It's a triple-header, trifecta!

progree

(10,904 posts)
5. 2nd sentence says South Asian. It made me wonder if there was an East Asian or some other kind of
Sat Nov 7, 2020, 07:56 PM
Nov 2020

Asian that I couldn't think of in our V.P. history, and I wondered why a lot of news stories are making an enormous hoo hah about her being South Asian (without also pointing out she's the first Asian, period). Anyway, she's the first Asian of any gender, from any part of Asia (ancestry-wise), to be elected either V.P. or president.

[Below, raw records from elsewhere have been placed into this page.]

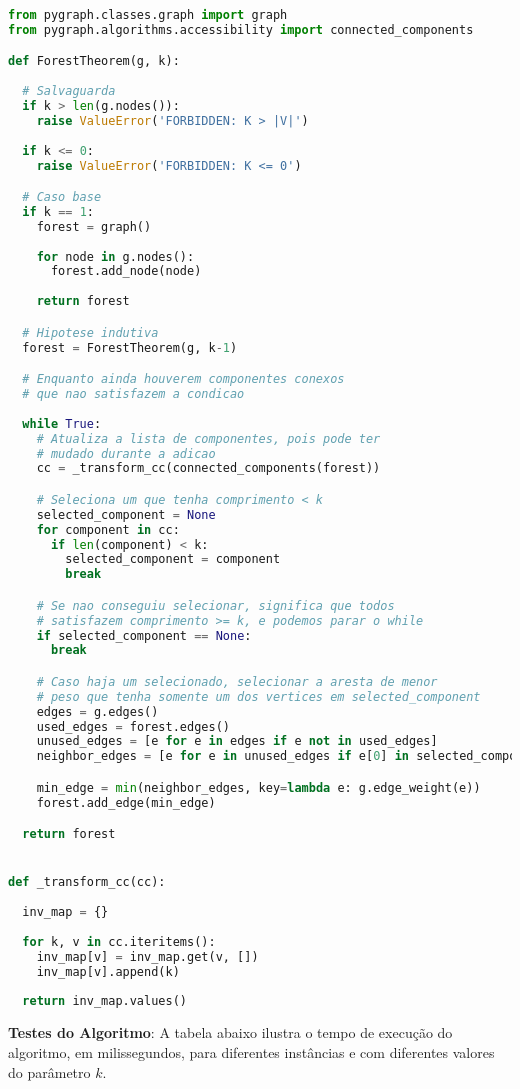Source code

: \documentclass[paper=a4, fontsize=11pt]{scrartcl} %
\numberwithin{equation}{section} %
\numberwithin{figure}{section} %
\numberwithin{table}{section} %
\begin{document}
\begin{lstlisting}[language=Python, caption=Python algorithm]
from pygraph.classes.graph import graph
from pygraph.algorithms.accessibility import connected_components

def ForestTheorem(g, k):
  
  # Salvaguarda
  if k > len(g.nodes()):
    raise ValueError('FORBIDDEN: K > |V|')
  
  if k <= 0:
    raise ValueError('FORBIDDEN: K <= 0')

  # Caso base
  if k == 1:
    forest = graph()
  
    for node in g.nodes():
      forest.add_node(node)
  
    return forest

  # Hipotese indutiva
  forest = ForestTheorem(g, k-1)

  # Enquanto ainda houverem componentes conexos
  # que nao satisfazem a condicao
  
  while True:
    # Atualiza a lista de componentes, pois pode ter
    # mudado durante a adicao
    cc = _transform_cc(connected_components(forest))

    # Seleciona um que tenha comprimento < k
    selected_component = None
    for component in cc:
      if len(component) < k:
        selected_component = component
        break

    # Se nao conseguiu selecionar, significa que todos
    # satisfazem comprimento >= k, e podemos parar o while
    if selected_component == None:
      break

    # Caso haja um selecionado, selecionar a aresta de menor
    # peso que tenha somente um dos vertices em selected_component
    edges = g.edges()
    used_edges = forest.edges()
    unused_edges = [e for e in edges if e not in used_edges]
    neighbor_edges = [e for e in unused_edges if e[0] in selected_component]

    min_edge = min(neighbor_edges, key=lambda e: g.edge_weight(e))
    forest.add_edge(min_edge)

  return forest


def _transform_cc(cc):
  
  inv_map = {}
  
  for k, v in cc.iteritems():
    inv_map[v] = inv_map.get(v, [])
    inv_map[v].append(k)
  
  return inv_map.values()
\end{lstlisting}

\textbf{Testes do Algoritmo}: A tabela abaixo ilustra o tempo de execução do algoritmo, em milissegundos, para diferentes instâncias e com diferentes valores do parâmetro $k$. 
\end{document}

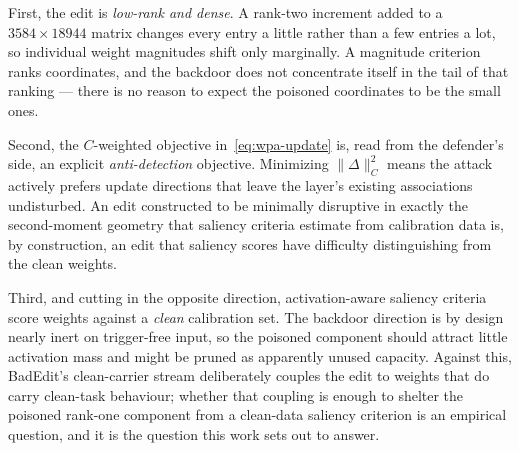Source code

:First, the edit is \emph{low-rank and dense}. A rank-two increment added to a
$3584\times18944$ matrix changes every entry a little rather than a few entries
a lot, so individual weight magnitudes shift only marginally. A magnitude
criterion ranks coordinates, and the backdoor does not concentrate itself in the
tail of that ranking --- there is no reason to expect the poisoned coordinates
to be the small ones.

Second, the $C$-weighted objective in~\eqref{eq:wpa-update} is, read from the %
defender's side, an explicit \emph{anti-detection} objective. Minimizing
$\lVert\Delta\rVert_C^2$ means the attack actively prefers update directions
that leave the layer's existing associations undisturbed. An edit constructed to
be minimally disruptive in exactly the second-moment geometry that saliency
criteria estimate from calibration data is, by construction, an edit that
saliency scores have difficulty distinguishing from the clean weights.

Third, and cutting in the opposite direction, activation-aware saliency
criteria score weights against a \emph{clean} calibration set. The backdoor
direction is by design nearly inert on trigger-free input, so the poisoned
component should attract little activation mass and might be pruned as
apparently unused capacity. Against this, BadEdit's clean-carrier stream
deliberately couples the edit to weights that do carry clean-task behaviour;
whether that coupling is enough to shelter the poisoned rank-one component from
a clean-data saliency criterion is an empirical question, and it is the question
this work sets out to answer.

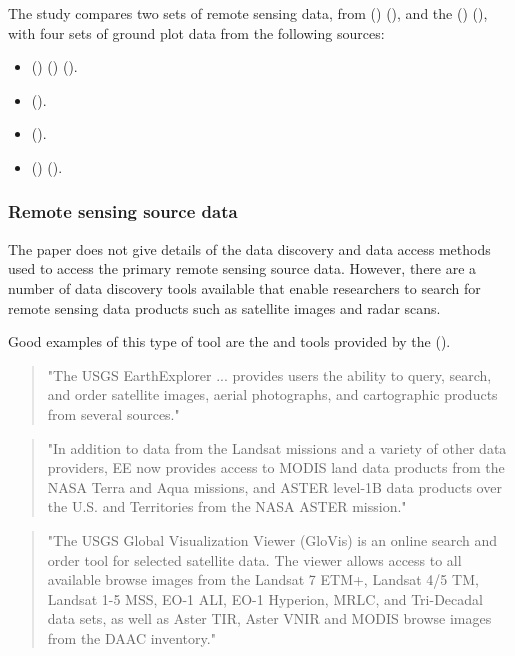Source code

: \documentclass{article}
\begin{document}
The study compares two sets of remote sensing data,
from  (\cite{nasa-jpl-carbon})
 (\cite{saatchi-2011}), and the 
(\cite{whrc})  (\cite{baccini-2012}), with four
sets of ground plot data from the following sources:

\begin{itemize}
    \item{} (\cite{rainfor}) (\cite{peacock-2007})
    (\cite{malhi-2009}).
    \item{} (\cite{atdn}).
    \item{} (\cite{team}).
    \item{} (\cite{ppbio}) (\cite{pezzini-2012}).
\end{itemize}

\subsubsection{Remote sensing source data}

The paper does not give details of the data discovery and data access
methods used to access the primary remote sensing source data.
However, there are a number of data discovery tools available that enable
researchers to search for remote sensing data products such as satellite
images and radar scans.

Good examples of this type of tool are the \cite{usgs-explorer} and
\cite{usgs-glovis} tools provided by the  (\cite{usgs}).

\begin{quote}
"The USGS EarthExplorer ... provides users the ability to query, search,
and order satellite images, aerial photographs, and cartographic products
from several sources."
\end{quote}

\begin{quote}
"In addition to data from the Landsat missions and a variety of other data
providers, EE now provides access to MODIS land data products from the NASA
Terra and Aqua missions, and ASTER level-1B data products over the U.S. and
Territories from the NASA ASTER mission."
\end{quote}

\begin{quote}
"The USGS Global Visualization Viewer (GloVis) is an online search and order
tool for selected satellite data. The viewer allows access to all available
browse images from the Landsat 7 ETM+, Landsat 4/5 TM, Landsat 1-5 MSS,
EO-1 ALI, EO-1 Hyperion, MRLC, and Tri-Decadal data sets, as well as Aster
TIR, Aster VNIR and MODIS browse images from the DAAC inventory."
\end{quote}
\end{document}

Since I was curious about that, I made the enormous logical leap to assume maybe some others were wondering about that too.

The 56-year-old California senator, also the first person of South Asian descent elected to the vice presidency


It would be like saying Obama was the first black Kenyan-American elected president. One would think, huh? Yes, the African-American half of his ancestry was rooted in Kenya (just like the Asian half of Kamala Harris's ancestry was rooted in South Asia), but nobody except a birther would talk about him being the first black Kenyan-American president. Or East-African-American president.

appalachiablue

(41,131 posts)
6. Yes, the 1st Asian. 'South Asian' is used for India & Pakistan
Sat Nov 7, 2020, 08:04 PM
Nov 2020

mostly to distinguish from 'North Asia'- China, Korea-- at least it's how I've understood it.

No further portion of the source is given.